■ **WHAT THE TASK ASKS**
Copy every line that holds the string "basic" from the data below.
[[ AVAILABLE DATA, beginning ]]
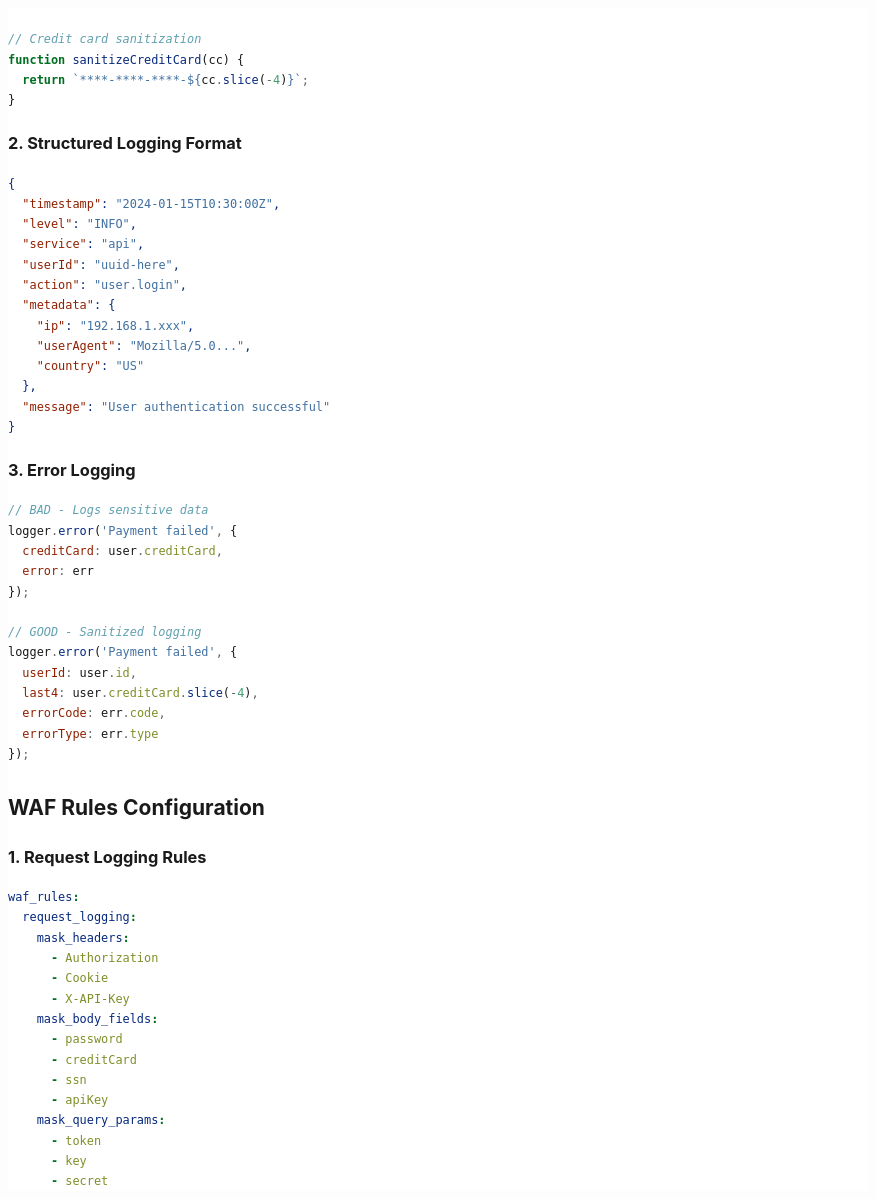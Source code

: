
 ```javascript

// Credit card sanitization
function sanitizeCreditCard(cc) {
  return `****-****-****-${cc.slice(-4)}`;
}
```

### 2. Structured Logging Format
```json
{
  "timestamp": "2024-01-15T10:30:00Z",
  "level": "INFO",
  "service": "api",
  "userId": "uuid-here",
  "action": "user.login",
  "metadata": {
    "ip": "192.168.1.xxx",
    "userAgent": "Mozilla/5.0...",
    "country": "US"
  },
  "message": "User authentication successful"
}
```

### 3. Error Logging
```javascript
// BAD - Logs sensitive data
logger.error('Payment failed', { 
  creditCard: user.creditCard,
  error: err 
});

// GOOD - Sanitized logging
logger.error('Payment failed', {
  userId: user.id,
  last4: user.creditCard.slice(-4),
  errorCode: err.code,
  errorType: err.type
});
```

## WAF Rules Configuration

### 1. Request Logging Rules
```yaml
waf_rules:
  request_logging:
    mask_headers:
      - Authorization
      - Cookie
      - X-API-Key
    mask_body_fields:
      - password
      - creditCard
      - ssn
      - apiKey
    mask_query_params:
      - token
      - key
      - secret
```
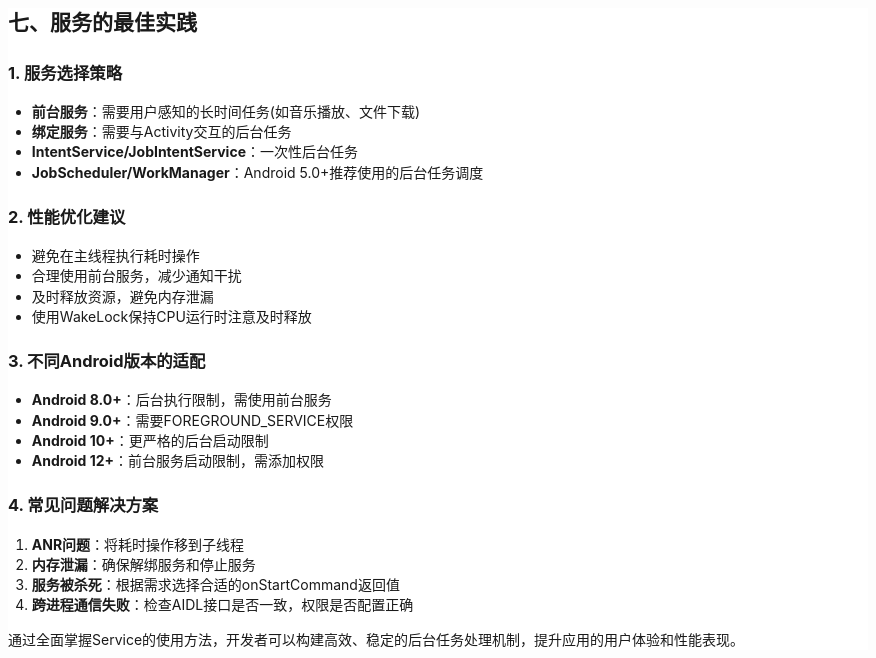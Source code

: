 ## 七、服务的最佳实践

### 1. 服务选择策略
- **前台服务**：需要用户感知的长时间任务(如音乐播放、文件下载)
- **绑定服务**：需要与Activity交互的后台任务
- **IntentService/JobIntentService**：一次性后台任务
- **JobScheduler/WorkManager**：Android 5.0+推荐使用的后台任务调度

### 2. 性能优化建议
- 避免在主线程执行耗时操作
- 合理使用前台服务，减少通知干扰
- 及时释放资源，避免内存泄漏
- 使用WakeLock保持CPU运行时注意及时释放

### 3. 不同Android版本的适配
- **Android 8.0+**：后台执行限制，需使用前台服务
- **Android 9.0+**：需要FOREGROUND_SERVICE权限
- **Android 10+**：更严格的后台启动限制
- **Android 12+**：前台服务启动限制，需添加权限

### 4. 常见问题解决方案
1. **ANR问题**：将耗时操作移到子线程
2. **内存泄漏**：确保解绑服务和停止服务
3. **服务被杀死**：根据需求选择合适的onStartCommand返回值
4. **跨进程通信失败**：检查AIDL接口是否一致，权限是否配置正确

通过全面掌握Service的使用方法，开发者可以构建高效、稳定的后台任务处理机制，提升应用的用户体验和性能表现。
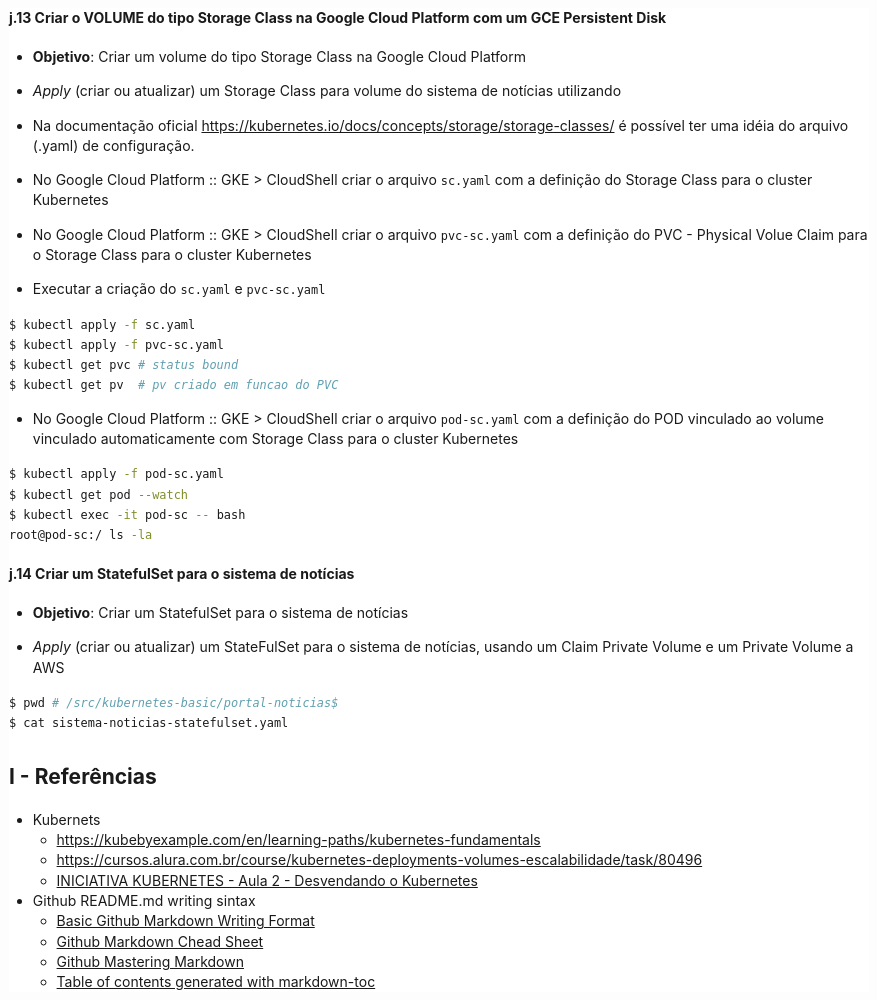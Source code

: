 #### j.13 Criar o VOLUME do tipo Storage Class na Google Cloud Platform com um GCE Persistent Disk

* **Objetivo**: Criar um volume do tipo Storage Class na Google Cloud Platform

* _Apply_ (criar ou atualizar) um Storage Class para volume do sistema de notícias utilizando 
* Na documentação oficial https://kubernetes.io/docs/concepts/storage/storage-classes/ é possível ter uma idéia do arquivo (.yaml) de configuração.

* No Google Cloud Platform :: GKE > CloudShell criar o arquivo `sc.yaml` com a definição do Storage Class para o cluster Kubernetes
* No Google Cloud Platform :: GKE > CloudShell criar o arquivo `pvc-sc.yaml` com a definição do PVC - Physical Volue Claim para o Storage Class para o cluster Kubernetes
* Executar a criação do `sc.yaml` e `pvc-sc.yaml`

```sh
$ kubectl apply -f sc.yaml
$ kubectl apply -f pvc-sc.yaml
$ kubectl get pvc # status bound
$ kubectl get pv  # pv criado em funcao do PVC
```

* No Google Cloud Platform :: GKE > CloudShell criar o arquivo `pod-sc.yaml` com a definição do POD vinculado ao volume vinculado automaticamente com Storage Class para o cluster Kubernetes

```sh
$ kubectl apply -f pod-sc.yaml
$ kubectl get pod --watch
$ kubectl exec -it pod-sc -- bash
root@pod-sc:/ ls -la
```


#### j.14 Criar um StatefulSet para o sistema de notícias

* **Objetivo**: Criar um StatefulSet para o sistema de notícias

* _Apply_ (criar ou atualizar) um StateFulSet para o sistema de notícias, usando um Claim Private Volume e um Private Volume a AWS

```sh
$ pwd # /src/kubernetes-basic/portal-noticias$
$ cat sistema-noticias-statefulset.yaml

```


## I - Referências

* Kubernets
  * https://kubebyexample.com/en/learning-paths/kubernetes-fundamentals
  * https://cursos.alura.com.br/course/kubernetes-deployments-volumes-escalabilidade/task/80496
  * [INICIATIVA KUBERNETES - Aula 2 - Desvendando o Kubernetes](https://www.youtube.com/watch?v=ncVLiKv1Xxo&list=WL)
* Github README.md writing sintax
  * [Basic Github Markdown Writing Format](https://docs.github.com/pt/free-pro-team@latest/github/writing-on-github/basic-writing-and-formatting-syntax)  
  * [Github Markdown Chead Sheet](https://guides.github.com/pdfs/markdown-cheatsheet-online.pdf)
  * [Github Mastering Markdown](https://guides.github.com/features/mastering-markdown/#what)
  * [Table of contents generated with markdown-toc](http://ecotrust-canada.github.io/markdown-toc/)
[[ AVAILABLE DATA, end ]]
■ **OUTPUT**
$ pwd # /src/kubernetes-basic/portal-noticias$
  * [Basic Github Markdown Writing Format](https://docs.github.com/pt/free-pro-team@latest/github/writing-on-github/basic-writing-and-formatting-syntax)  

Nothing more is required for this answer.